O setor agroalimentar está focado no reforço da ‘marca Portugal’ e vai continuar a apostar na internacionalização, de olhos postos em novos mercados como a Arábia Saudita, sem retirar o foco de geografias “latentes” como Marrocos ou Polónia.

Executive Digest com Lusa
Fevereiro 10, 2026
17:22

O setor agroalimentar está focado no reforço da ‘marca Portugal’ e vai continuar a apostar na internacionalização, de olhos postos em novos mercados como a Arábia Saudita, sem retirar o foco de geografias “latentes” como Marrocos ou Polónia.

A associação PortugalFoods apresentou hoje, no Porto, a sua estratégia de internacionalização e as tendências do setor agroalimentar.

“Cada vez mais queremos reforçar a marca Portugal, muito alicerçada no reconhecimento de Portugal como destino de referência, alavancado na sua gastronomia e na dieta mediterrânea”, afirmou a diretora executiva da PortugalFoods, Deolinda Silva, em declarações à Lusa.

A nova estratégia do setor, que vai estar em vigor até 2030, prevê a entrada em novos mercados, como a Arábia Saudita, no qual a associação vai realizar uma missão empresarial, a curto prazo, para conhecer os compradores e distribuidores.

Destacam-se também mercados como a Polónia, Marrocos, Japão, Coreia do Sul, África e Índia — “um mercado difícil de trabalhar, mas que merece o esforço”.

A associação identifica ainda geografias “latentes”, que precisam de um reforço, nomeadamente Alemanha, Reino Unido, Canadá e China.

Somam-se “casos especiais”, como EUA e Brasil.

Deolinda Silva disse que a assinatura do acordo entre a União Europeia (UE) e o Mercosul, “algo pelo qual a Europa luta há muitos anos”, cria muitas oportunidades, apesar dos riscos que estão sempre associados.

“Abre-se um mercado de milhões de consumidores […] com oportunidades para a indústria, em categorias onde habitualmente são aplicadas taxas, que agora são reduzidas ou retiradas. Relativamente ao Brasil, Portugal coloca-se à frente de outros [países]”, considerou.

Já os EUA é um mercado com “um potencial enorme”, que vai continuar a ser uma aposta, apesar da instabilidade, uma vez que Portugal tem vindo a “resistir e transformar-se”.

A PortugalFoods, gestora do cluster agroalimentar, constituída por 200 associados, entre empresas, entidades do sistema científico e atividades conexas, apresentou também as 10 tendências do agroalimentar para 2026.

A proteína continua a ser vista como uma “poderosa aliada do bem-estar”, com três em cada cinco consumidores a inclui-la na sua dieta.

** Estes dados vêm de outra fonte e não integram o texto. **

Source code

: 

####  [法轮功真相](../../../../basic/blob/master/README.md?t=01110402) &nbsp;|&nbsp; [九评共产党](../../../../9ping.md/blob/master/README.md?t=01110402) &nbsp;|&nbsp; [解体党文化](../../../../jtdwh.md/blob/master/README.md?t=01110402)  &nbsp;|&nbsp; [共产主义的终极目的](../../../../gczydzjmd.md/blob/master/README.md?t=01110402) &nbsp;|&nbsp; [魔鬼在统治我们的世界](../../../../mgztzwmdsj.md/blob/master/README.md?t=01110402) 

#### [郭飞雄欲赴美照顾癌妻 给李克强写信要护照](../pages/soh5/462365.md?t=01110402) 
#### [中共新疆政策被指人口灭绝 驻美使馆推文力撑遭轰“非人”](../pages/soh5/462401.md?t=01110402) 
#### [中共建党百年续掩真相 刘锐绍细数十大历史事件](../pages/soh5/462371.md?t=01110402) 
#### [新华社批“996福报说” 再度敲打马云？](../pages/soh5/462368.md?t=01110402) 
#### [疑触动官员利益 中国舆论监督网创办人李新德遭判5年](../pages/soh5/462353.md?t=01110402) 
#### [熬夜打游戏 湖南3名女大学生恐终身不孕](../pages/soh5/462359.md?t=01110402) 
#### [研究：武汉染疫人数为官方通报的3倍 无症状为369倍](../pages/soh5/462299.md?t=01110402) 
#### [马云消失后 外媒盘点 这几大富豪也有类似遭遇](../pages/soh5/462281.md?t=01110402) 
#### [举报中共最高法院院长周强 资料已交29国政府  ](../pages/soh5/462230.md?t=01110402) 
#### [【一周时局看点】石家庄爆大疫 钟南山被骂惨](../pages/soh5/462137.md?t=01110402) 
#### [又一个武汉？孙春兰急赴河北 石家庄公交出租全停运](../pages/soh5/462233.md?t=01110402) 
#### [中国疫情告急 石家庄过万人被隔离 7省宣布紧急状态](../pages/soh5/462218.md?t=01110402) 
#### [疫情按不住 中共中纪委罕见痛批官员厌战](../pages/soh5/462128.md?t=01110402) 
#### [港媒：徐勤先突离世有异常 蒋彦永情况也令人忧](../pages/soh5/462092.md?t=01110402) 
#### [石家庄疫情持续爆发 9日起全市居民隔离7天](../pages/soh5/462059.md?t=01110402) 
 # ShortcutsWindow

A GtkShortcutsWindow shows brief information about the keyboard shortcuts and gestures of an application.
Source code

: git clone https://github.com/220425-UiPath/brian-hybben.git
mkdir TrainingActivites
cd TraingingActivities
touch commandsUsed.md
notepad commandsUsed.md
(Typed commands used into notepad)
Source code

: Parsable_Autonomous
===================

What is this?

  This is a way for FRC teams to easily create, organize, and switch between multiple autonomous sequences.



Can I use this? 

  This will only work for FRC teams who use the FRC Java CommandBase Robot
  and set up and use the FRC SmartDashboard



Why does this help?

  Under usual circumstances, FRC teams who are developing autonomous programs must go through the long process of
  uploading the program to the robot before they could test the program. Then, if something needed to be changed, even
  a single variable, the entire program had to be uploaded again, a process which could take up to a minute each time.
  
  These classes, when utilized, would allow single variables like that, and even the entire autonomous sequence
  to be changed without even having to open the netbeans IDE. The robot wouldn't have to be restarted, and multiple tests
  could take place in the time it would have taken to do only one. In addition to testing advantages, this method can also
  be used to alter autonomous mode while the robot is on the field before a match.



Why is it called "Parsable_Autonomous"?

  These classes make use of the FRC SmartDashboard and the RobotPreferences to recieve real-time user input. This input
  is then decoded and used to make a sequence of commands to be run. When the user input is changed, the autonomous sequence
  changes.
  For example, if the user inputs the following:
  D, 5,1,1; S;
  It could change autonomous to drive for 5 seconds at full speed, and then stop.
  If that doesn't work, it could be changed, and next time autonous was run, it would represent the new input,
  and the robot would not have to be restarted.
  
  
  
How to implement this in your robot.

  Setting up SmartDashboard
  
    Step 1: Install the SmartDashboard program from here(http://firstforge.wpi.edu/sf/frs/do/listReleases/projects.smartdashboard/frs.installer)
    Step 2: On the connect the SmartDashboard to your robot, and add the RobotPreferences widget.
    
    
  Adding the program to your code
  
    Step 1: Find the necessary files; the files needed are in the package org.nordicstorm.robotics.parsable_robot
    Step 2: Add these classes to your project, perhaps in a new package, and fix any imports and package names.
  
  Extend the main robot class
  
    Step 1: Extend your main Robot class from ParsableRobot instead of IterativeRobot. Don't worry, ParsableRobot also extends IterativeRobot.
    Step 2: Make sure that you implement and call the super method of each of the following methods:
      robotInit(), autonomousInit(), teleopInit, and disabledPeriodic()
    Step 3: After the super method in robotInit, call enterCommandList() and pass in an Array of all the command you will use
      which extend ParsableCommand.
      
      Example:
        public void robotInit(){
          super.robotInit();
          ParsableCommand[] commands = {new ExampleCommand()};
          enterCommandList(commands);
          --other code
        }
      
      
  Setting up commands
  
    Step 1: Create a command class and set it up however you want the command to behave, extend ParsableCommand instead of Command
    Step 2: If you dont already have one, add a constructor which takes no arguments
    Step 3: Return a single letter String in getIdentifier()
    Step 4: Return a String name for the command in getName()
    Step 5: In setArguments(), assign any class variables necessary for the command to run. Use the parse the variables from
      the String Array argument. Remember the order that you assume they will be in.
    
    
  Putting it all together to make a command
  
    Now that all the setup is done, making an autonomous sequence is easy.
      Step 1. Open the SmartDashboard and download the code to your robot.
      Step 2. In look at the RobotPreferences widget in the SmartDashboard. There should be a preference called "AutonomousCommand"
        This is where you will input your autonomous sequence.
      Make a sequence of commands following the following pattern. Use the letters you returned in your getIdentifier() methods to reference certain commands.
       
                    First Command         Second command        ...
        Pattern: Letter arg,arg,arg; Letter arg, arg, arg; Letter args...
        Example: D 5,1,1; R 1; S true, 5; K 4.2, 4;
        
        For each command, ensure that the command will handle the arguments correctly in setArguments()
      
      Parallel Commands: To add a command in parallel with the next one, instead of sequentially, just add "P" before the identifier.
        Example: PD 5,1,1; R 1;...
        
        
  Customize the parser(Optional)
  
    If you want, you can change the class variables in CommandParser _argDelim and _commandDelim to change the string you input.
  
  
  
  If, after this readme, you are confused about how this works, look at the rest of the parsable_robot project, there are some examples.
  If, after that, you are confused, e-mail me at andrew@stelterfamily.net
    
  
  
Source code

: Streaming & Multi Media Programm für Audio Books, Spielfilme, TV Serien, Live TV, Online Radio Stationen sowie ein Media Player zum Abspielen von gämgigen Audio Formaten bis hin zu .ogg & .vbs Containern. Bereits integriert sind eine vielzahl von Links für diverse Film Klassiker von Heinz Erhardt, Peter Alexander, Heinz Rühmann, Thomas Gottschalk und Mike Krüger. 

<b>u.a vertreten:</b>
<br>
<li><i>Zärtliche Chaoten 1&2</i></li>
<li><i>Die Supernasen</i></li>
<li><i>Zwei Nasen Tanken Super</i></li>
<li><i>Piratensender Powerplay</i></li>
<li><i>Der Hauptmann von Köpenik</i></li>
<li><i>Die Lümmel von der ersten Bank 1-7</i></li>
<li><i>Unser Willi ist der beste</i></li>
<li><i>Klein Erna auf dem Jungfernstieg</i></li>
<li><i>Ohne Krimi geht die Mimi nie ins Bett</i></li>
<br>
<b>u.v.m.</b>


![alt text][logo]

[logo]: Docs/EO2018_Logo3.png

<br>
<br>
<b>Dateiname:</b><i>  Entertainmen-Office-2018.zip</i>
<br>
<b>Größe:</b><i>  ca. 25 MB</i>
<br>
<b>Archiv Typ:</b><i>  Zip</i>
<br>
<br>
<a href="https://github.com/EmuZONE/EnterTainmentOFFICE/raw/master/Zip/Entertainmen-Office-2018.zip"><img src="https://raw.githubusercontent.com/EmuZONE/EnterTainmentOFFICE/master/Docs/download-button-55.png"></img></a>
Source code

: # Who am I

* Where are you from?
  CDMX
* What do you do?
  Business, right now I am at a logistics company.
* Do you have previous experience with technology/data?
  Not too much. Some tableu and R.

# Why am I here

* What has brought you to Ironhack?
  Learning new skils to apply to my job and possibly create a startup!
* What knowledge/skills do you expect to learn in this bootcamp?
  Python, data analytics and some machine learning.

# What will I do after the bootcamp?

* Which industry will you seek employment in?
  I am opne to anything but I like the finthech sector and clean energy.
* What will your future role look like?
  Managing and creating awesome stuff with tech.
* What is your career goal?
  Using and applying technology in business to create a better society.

Por sua vez, a saúde digestiva é vista como impulsionadora dos benefícios para o corpo e mente, sendo que, no ano passado, contabilizou-se um crescimento de 42% no lançamento de produtos alimentares e bebidas relacionadas com este tema.

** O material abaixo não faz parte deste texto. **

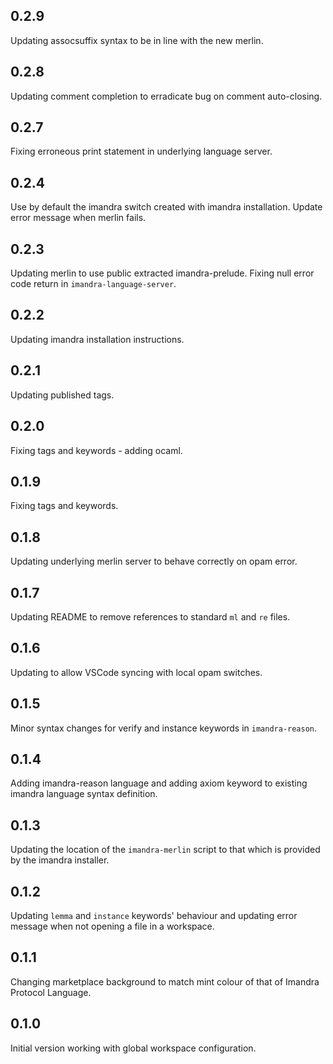 ## 0.2.9

Updating assocsuffix syntax to be in line with the new merlin.

## 0.2.8

Updating comment completion to erradicate bug on comment auto-closing. 

## 0.2.7

Fixing erroneous print statement in underlying language server.

## 0.2.4

Use by default the imandra switch created with imandra installation. Update error message when merlin fails.

## 0.2.3

Updating merlin to use public extracted imandra-prelude.
Fixing null error code return in `imandra-language-server`.

## 0.2.2

Updating imandra installation instructions.

## 0.2.1

Updating published tags.

## 0.2.0

Fixing tags and keywords - adding ocaml.

## 0.1.9

Fixing tags and keywords.

## 0.1.8

Updating underlying merlin server to behave correctly on opam error.

## 0.1.7

Updating README to remove references to standard `ml` and `re` files.

## 0.1.6

Updating to allow VSCode syncing with local opam switches.

## 0.1.5

Minor syntax changes for verify and instance keywords in `imandra-reason`.

## 0.1.4

Adding imandra-reason language and adding axiom keyword to existing imandra language syntax definition.

## 0.1.3

Updating the location of the `imandra-merlin` script to that which is provided by the imandra installer.

## 0.1.2

Updating `lemma` and `instance` keywords' behaviour and updating error message when not opening a file in a workspace.

## 0.1.1

Changing marketplace background to match mint colour of that of Imandra Protocol Language.

## 0.1.0

Initial version working with global workspace configuration.
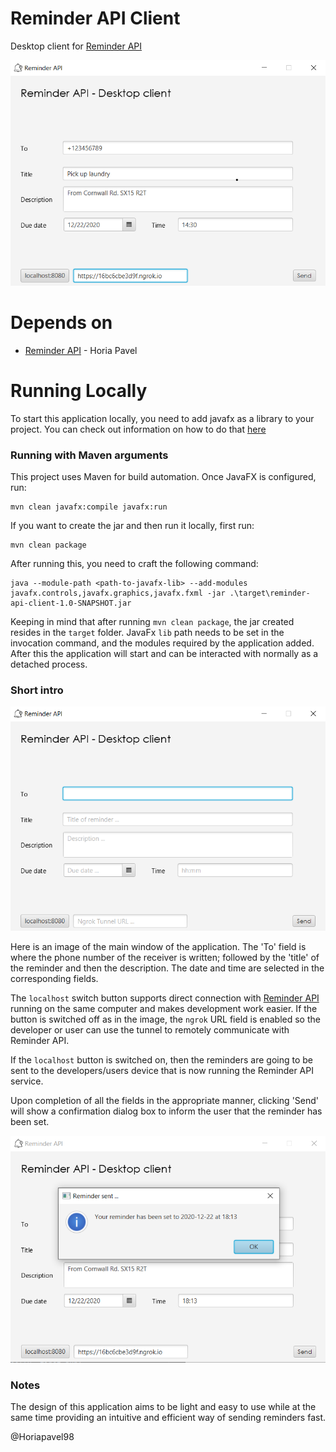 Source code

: # Reminder API Client

Desktop client for [Reminder API](https://github.com/Horiapavel98/reminder-api-pub)

![alt text](img/ng_screen.png)

# Depends on

* [Reminder API](https://github.com/Horiapavel98/reminder-api-pub) - Horia Pavel

# Running Locally

To start this application locally, you need to add javafx as a library to your project.
You can check out information on how to do that [here](https://openjfx.io/openjfx-docs/)

### Running with Maven arguments

This project uses Maven for build automation. Once JavaFX is configured, run:
   
    mvn clean javafx:compile javafx:run

If you want to create the jar and then run it locally, first run:

    mvn clean package

After running this, you need to craft the following command:

    java --module-path <path-to-javafx-lib> --add-modules javafx.controls,javafx.graphics,javafx.fxml -jar .\target\reminder-api-client-1.0-SNAPSHOT.jar

Keeping in mind that after running `mvn clean package`, the jar created resides
in the `target` folder. JavaFx `lib` path needs to be set in the invocation command, 
and the modules required by the application added. After this the application
will start and can be interacted with normally as a detached process.

### Short intro

![alt_text](img/empty_screen.png)

Here is an image of the main window of the application. The 'To' field is where
the phone number of the receiver is written; followed by the 'title' of the reminder
and then the description. The date and time are selected in the corresponding fields.

The `localhost` switch button supports direct connection with [Reminder API](https://github.com/Horiapavel98/reminder-api-pub)
running on the same computer and makes development work easier. If the button
is switched off as in the image, the `ngrok` URL field is enabled so the developer
or user can use the tunnel to remotely communicate with Reminder API.

If the `localhost` button is switched on, then the reminders are going to be sent
to the developers/users device that is now running the Reminder API service.

Upon completion of all the fields in the appropriate manner, clicking 'Send'
will show a confirmation dialog box to inform the user that the reminder has been
set.

![img.png](img/reminder_confirmation.png)


### Notes

The design of this application aims to be light and easy to use while at the same
time providing an intuitive and efficient way of sending reminders fast.

@Horiapavel98
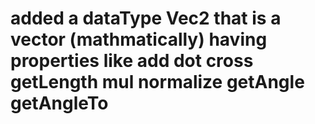 
# added a dataType Vec2 that is a vector (mathmatically) having properties like add dot cross getLength mul normalize getAngle getAngleTo 

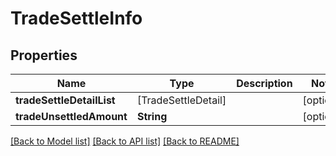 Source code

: # TradeSettleInfo

## Properties
Name | Type | Description | Notes
------------ | ------------- | ------------- | -------------
**tradeSettleDetailList** | [TradeSettleDetail] |  | [optional] 
**tradeUnsettledAmount** | **String** |  | [optional] 

[[Back to Model list]](../README.md#documentation-for-models) [[Back to API list]](../README.md#documentation-for-api-endpoints) [[Back to README]](../README.md)


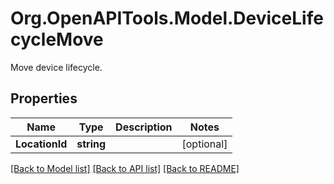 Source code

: # Org.OpenAPITools.Model.DeviceLifecycleMove
Move device lifecycle. 
## Properties

Name | Type | Description | Notes
------------ | ------------- | ------------- | -------------
**LocationId** | **string** |  | [optional] 

[[Back to Model list]](../README.md#documentation-for-models) [[Back to API list]](../README.md#documentation-for-api-endpoints) [[Back to README]](../README.md)

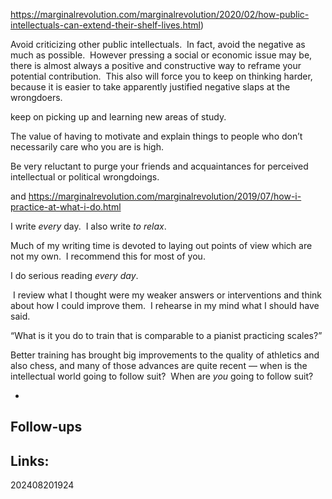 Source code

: https://marginalrevolution.com/marginalrevolution/2020/02/how-public-intellectuals-can-extend-their-shelf-lives.html)

Avoid criticizing other public intellectuals.  In fact, avoid the negative as much as possible.  However pressing a social or economic issue may be, there is almost always a positive and constructive way to reframe your potential contribution.  This also will force you to keep on thinking harder, because it is easier to take apparently justified negative slaps at the wrongdoers.


keep on picking up and learning new areas of study.

The value of having to motivate and explain things to people who don’t necessarily care who you are is high.

Be very reluctant to purge your friends and acquaintances for perceived intellectual or political wrongdoings.


and 
https://marginalrevolution.com/marginalrevolution/2019/07/how-i-practice-at-what-i-do.html

I write _every_ day.  I also write _to relax_.

Much of my writing time is devoted to laying out points of view which are not my own.  I recommend this for most of you.

I do serious reading _every day_.

 I review what I thought were my weaker answers or interventions and think about how I could improve them.  I rehearse in my mind what I should have said.

“What is it you do to train that is comparable to a pianist practicing scales?”

Better training has brought big improvements to the quality of athletics and also chess, and many of those advances are quite recent — when is the intellectual world going to follow suit?  When are _you_ going to follow suit?

- [](https://marginalrevolution.com/marginalrevolution/2019/07/how-i-practice-at-what-i-do.html#comments)

## Follow-ups


## Links: 



202408201924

O conforto também fez mais do que duplicar o número de novos lançamentos que prometem momentos de prazer e as bebidas surgem como as mais inovadoras em matéria de bem-estar, com produtos para a hidratação, praticidade e funcionalidade.

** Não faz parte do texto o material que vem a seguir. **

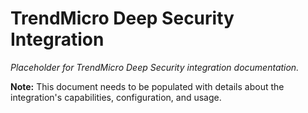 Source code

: # TrendMicro Deep Security Integration

*Placeholder for TrendMicro Deep Security integration documentation.*

**Note:** This document needs to be populated with details about the integration's capabilities, configuration, and usage.
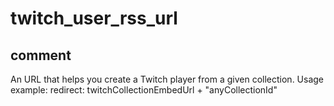 # twitch_user_rss_url
## comment

An URL that helps you create a Twitch player from a given collection.
Usage example:
redirect: twitchCollectionEmbedUrl + "anyCollectionId"
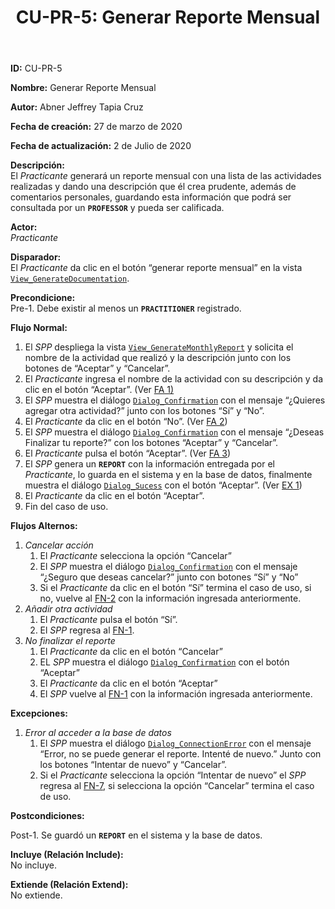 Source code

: ﻿---
layout: page
title: "CU-PR-5: Generar Reporte Mensual"
permalink: /design-specification/uc-descriptions/practitioner/cu-pr-5/
hide_hero: true
---

**ID:** CU-PR-5

**Nombre:** Generar Reporte Mensual

**Autor:** Abner Jeffrey Tapia Cruz

**Fecha de creación:** 27 de marzo de 2020

**Fecha de actualización:** 2 de Julio de 2020

**Descripción:**  
El *Practicante* generará un reporte mensual con una lista de las actividades realizadas y dando una descripción que él crea prudente, además de comentarios personales, guardando esta información que podrá ser consultada por un **`PROFESSOR`** y pueda ser calificada.

**Actor:**  
*Practicante*

**Disparador:**  
El *Practicante* da clic en el botón “generar reporte mensual” en la vista [`View_GenerateDocumentation`][VGDN].

**Precondicione:**  
Pre-1. Debe existir al menos un **`PRACTITIONER`** registrado.

**Flujo Normal:**  
  1. <a id="FN1"><i></i></a>El *SPP* despliega la vista [`View_GenerateMonthlyReport`][VGMR] y solicita el nombre de la actividad que realizó y la descripción junto con los botones de “Aceptar” y “Cancelar”.
  2. <a id="FN2"><i></i></a>El *Practicante* ingresa el nombre de la actividad con su descripción y da clic en el botón “Aceptar”. (Ver <a href="#FA1">FA 1)</a>
  3. El *SPP* muestra el diálogo [`Dialog_Confirmation`][DLCO] con el mensaje “¿Quieres agregar otra actividad?” junto con los botones “Sí” y “No”.
  4. El *Practicante* da clic en el botón “No”. (Ver <a href="#FA2">FA 2</a>)
  5. El *SPP* muestra el diálogo [`Dialog_Confirmation`][DLCO] con el mensaje “¿Deseas Finalizar tu reporte?” con los botones “Aceptar” y “Cancelar”.
  6. El *Practicante* pulsa el botón “Aceptar”. (Ver <a href="#FA3">FA 3</a>)
  7. <a id="FN7"><i></i></a>El *SPP* genera un **`REPORT`** con la información entregada por el *Practicante*, lo guarda en el sistema y en la base de datos, finalmente muestra el diálogo [`Dialog_Sucess`][DLSU] con el botón “Aceptar”. (Ver <a href="#EX1">EX 1</a>)
  8. El *Practicante* da clic en el botón “Aceptar”.
  9. Fin del caso de uso.

**Flujos Alternos:**  
  1. <a id="FA1"><i></i></a>*Cancelar acción*
     1. El *Practicante* selecciona la opción “Cancelar”
     2. El *SPP* muestra el diálogo [`Dialog_Confirmation`][DLCO] con el mensaje “¿Seguro que deseas cancelar?” junto con botones “Sí” y “No”
     3. Si el *Practicante* da clic en el botón “Sí” termina el caso de uso, si no, vuelve al <a href="#FN2">FN-2</a> con la información ingresada anteriormente.
  2. <a id="FA2"><i></i></a>*Añadir otra actividad*
     1. El *Practicante* pulsa el botón “Sí”.
     2. El *SPP* regresa al <a href="#FN1">FN-1</a>.
  3. <a id="FA3"><i></i></a>*No finalizar el reporte*
     1. El *Practicante* da clic en el botón “Cancelar”
     2. EL *SPP* muestra el diálogo [`Dialog_Confirmation`][DLCO] con el botón “Aceptar”
     3.  El *Practicante* da clic en el botón “Aceptar”
     4.  El *SPP* vuelve al <a href="#FN1">FN-1</a> con la información ingresada anteriormente.

**Excepciones:**  

1. <a id="EX1"><i></i></a>*Error al acceder a la base de datos*
	1. El *SPP* muestra el diálogo [`Dialog_ConnectionError`][DLCE] con el mensaje “Error, no se puede generar el reporte. Intenté de nuevo.” Junto con los botones “Intentar de nuevo” y “Cancelar”.
	2. Si el *Practicante* selecciona la opción “Intentar de nuevo” el *SPP* regresa al <a href="#FN7">FN-7</a>, si selecciona la opción “Cancelar” termina el caso de uso.

**Postcondiciones:**  

Post-1. Se guardó un **`REPORT`** en el sistema y la base de datos.

**Incluye (Relación Include):**  
No incluye.

**Extiende (Relación Extend):**  
No extiende.

[VGDN]: https://raw.githubusercontent.com/Phalord/PracticasProfesionales/gh-pages/assets/imgs/prototypes/practitioner/View_GenerateDocumentation.png "`View_GenerateDocumentation` Prototype"
[VGMR]: https://raw.githubusercontent.com/Phalord/PracticasProfesionales/gh-pages/assets/imgs/prototypes/practitioner/View_GeneratePartialReport.png "`View_GeneratePartialReport` Prototype"
[DLSU]: https://raw.githubusercontent.com/Phalord/PracticasProfesionales/gh-pages/assets/imgs/prototypes/generals/Dialog_Success.png "`Dialog_Success` Prototype"
[DLCO]: https://raw.githubusercontent.com/Phalord/PracticasProfesionales/gh-pages/assets/imgs/prototypes/generals/Dialog_Confirmation.png "`Dialog_Confirmation` Prototype"
[DLCE]: https://raw.githubusercontent.com/Phalord/PracticasProfesionales/gh-pages/assets/imgs/prototypes/generals/Dialog_ConnectionError.png "`Dialog_ConnectionError` Prototype"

Já os produtos de base vegetal têm vindo a ganhar cada vez mais espaço, afirmando-se como uma categoria independente, que não serve apenas para substituir a alimentação de base animal.

A inovação, os preços acessíveis, o bem-estar mental e emocional, a herança gastronómica e a sustentabilidade completam as tendências do setor.

Para o apuramento das tendências, a PortugalFoods contou com a colaboração da consultora Innova Market Insights.

A pesquisa abrangeu países como Brasil, Canadá, China, França, Alemanha, Índia, Indonésia, México, Espanha, Reino Unido e Estados Unidos.

Em cada país foram inquiridas entre 500 e 1.000 pessoas.